(Saved entries)
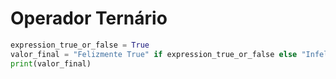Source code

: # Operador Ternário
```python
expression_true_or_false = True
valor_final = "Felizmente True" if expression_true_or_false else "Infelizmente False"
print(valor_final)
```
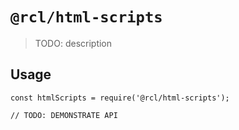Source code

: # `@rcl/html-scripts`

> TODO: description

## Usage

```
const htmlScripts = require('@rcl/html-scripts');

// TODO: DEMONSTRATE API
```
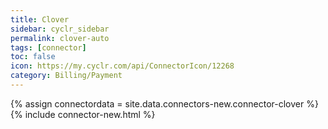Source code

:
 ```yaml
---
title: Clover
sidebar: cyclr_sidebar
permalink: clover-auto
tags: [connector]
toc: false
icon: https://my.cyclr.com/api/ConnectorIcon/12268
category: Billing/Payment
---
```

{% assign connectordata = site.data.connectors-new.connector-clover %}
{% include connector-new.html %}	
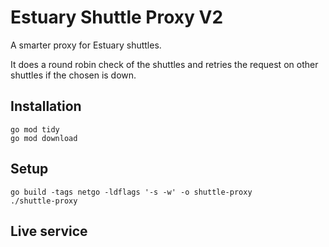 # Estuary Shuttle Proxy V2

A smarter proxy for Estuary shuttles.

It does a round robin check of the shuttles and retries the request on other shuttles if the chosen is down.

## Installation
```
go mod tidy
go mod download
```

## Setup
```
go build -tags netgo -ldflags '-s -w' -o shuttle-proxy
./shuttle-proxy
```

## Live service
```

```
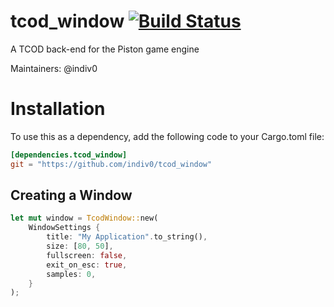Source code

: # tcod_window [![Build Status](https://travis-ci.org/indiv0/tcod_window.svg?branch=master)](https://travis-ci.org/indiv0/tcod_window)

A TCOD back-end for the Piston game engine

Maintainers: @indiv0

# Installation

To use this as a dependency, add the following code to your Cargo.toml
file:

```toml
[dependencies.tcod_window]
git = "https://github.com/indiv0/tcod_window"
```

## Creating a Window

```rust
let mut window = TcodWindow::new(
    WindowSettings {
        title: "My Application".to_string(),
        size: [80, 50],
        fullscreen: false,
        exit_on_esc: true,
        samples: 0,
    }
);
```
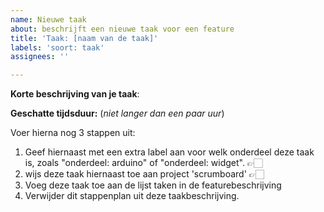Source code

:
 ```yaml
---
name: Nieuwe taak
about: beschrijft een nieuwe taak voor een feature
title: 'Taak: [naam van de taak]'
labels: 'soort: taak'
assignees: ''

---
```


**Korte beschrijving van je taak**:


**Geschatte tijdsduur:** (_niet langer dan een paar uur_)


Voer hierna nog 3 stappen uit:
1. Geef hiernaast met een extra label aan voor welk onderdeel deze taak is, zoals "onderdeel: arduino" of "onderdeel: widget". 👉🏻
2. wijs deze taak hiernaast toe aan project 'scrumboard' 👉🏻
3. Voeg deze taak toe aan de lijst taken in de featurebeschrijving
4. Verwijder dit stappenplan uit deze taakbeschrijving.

---

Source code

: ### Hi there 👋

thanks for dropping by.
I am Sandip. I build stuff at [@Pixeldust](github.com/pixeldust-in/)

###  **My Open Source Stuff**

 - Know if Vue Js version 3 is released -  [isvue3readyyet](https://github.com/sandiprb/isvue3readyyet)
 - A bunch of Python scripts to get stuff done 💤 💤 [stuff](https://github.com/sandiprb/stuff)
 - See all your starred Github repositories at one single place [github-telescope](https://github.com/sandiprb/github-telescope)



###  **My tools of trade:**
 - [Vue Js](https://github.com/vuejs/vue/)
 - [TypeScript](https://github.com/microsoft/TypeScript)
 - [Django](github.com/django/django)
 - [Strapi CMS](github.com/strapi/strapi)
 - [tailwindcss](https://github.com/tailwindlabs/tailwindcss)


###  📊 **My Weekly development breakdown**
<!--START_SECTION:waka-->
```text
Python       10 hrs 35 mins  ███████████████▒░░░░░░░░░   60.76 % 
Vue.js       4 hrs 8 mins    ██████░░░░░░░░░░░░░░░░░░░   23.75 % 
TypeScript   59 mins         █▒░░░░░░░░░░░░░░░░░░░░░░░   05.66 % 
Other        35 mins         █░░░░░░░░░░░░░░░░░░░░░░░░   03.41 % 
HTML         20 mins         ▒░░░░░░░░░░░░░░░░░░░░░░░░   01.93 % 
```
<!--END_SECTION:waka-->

---

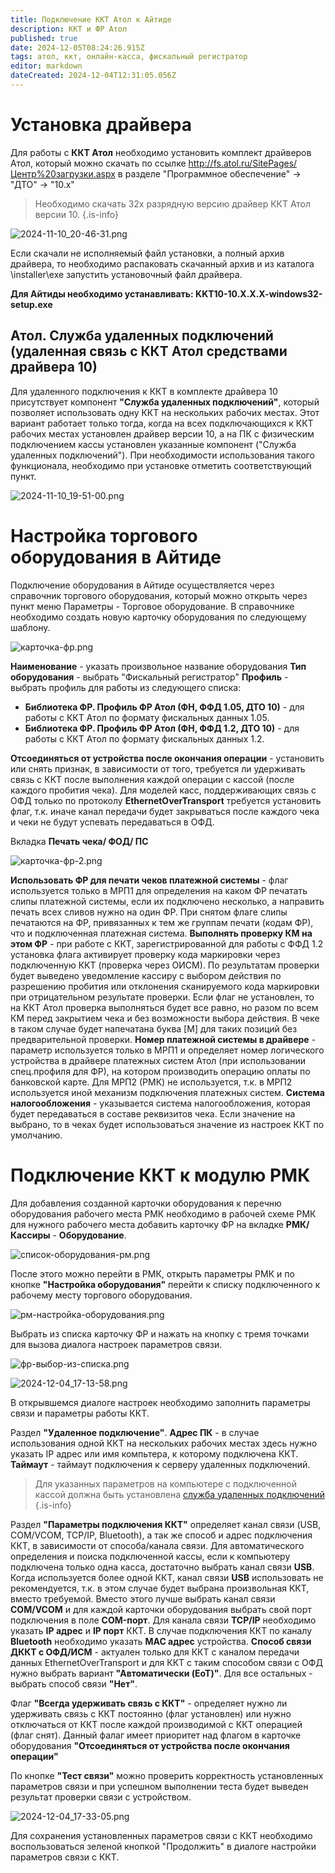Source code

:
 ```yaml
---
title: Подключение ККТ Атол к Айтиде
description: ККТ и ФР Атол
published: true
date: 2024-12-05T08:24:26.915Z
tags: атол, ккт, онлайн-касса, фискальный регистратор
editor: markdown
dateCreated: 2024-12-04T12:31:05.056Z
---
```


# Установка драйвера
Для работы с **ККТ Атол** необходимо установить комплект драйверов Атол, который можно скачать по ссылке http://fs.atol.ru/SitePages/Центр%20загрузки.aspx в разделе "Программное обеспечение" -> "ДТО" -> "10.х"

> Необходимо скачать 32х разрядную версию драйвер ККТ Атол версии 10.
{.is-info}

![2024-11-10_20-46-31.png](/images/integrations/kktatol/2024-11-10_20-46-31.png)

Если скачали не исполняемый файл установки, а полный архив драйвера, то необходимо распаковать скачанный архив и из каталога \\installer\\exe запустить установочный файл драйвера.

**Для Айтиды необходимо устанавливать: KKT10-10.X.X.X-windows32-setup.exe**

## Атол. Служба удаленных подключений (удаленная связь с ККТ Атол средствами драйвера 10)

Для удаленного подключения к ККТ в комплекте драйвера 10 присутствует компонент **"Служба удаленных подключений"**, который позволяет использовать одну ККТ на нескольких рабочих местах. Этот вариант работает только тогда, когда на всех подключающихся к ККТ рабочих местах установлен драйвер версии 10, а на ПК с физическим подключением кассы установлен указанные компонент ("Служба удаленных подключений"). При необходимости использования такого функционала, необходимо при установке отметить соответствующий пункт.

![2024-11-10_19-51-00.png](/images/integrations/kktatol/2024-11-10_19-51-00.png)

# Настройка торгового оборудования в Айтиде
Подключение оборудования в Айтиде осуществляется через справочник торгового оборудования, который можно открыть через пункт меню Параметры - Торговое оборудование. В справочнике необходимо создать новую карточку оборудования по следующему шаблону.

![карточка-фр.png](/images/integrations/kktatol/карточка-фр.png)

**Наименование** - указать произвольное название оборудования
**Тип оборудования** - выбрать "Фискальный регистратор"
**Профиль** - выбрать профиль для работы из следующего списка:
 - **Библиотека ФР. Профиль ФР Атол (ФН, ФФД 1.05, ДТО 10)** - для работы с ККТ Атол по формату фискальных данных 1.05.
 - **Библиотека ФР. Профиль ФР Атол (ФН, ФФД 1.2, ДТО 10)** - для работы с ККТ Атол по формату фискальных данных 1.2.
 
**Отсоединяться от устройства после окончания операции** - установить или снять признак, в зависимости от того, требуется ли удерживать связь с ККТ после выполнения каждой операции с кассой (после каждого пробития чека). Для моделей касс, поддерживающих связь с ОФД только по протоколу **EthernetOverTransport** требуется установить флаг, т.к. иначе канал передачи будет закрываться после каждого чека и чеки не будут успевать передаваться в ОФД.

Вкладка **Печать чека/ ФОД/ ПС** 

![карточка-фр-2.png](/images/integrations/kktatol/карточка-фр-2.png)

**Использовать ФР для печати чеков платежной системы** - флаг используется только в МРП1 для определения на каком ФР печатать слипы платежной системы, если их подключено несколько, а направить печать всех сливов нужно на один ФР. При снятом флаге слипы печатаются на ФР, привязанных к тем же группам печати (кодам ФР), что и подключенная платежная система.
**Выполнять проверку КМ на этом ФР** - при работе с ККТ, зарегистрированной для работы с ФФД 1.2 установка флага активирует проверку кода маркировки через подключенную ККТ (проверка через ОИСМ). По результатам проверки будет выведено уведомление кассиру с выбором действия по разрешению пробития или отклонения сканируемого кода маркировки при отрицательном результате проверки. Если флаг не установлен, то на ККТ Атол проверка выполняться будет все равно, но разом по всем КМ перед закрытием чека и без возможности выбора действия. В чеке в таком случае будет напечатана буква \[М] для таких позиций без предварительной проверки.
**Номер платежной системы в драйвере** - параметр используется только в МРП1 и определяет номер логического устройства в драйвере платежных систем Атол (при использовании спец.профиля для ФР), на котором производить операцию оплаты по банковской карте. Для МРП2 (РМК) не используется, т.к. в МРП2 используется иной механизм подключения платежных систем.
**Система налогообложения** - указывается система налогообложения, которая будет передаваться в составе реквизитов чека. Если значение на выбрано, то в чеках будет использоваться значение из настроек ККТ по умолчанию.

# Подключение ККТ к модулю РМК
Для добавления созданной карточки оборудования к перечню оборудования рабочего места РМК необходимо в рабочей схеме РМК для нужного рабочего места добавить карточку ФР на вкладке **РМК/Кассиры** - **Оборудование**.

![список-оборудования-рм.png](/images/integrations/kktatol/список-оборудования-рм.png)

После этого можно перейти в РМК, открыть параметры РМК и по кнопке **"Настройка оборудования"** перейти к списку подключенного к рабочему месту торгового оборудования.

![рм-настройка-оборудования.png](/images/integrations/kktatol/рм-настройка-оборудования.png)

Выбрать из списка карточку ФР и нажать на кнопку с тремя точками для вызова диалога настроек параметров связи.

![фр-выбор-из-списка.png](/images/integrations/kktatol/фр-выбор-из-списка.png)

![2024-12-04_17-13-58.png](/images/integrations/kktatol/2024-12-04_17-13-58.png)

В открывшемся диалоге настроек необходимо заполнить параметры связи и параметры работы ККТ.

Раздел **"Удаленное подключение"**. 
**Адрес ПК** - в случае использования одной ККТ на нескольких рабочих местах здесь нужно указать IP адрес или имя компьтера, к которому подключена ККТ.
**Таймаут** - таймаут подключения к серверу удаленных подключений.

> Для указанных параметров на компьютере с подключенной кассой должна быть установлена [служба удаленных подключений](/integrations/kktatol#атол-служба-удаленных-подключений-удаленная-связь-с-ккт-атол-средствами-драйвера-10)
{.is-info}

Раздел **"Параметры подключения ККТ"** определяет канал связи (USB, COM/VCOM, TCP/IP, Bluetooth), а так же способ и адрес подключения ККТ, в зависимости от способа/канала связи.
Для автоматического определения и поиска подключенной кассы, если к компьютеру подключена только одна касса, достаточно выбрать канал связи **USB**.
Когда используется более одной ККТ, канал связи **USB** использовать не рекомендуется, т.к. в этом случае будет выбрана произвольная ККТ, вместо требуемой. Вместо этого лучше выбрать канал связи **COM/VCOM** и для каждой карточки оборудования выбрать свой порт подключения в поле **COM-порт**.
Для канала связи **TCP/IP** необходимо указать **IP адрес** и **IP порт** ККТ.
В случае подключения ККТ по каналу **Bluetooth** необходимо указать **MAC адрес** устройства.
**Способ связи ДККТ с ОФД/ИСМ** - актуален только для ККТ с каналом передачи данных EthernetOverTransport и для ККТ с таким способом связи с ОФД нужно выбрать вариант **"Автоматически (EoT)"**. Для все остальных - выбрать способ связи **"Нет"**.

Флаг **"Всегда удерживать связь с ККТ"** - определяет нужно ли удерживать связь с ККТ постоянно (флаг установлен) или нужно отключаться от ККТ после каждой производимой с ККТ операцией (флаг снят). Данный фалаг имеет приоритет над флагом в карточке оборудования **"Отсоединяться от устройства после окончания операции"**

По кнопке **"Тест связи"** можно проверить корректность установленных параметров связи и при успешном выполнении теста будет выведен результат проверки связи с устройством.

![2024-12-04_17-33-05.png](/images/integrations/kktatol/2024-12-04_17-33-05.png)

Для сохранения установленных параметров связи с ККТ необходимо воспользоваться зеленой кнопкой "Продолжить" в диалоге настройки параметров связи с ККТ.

__Exercise directions__:
Only one stretch of the records above is wanted: the lines between the one holding "без предварительной проверки." and the one holding "# Подключение ККТ к модулю РМК", inclusive, reproduced exactly.

__Response below__:
**Выполнять проверку КМ на этом ФР** - при работе с ККТ, зарегистрированной для работы с ФФД 1.2 установка флага активирует проверку кода маркировки через подключенную ККТ (проверка через ОИСМ). По результатам проверки будет выведено уведомление кассиру с выбором действия по разрешению пробития или отклонения сканируемого кода маркировки при отрицательном результате проверки. Если флаг не установлен, то на ККТ Атол проверка выполняться будет все равно, но разом по всем КМ перед закрытием чека и без возможности выбора действия. В чеке в таком случае будет напечатана буква \[М] для таких позиций без предварительной проверки.
**Номер платежной системы в драйвере** - параметр используется только в МРП1 и определяет номер логического устройства в драйвере платежных систем Атол (при использовании спец.профиля для ФР), на котором производить операцию оплаты по банковской карте. Для МРП2 (РМК) не используется, т.к. в МРП2 используется иной механизм подключения платежных систем.
**Система налогообложения** - указывается система налогообложения, которая будет передаваться в составе реквизитов чека. Если значение на выбрано, то в чеках будет использоваться значение из настроек ККТ по умолчанию.

# Подключение ККТ к модулю РМК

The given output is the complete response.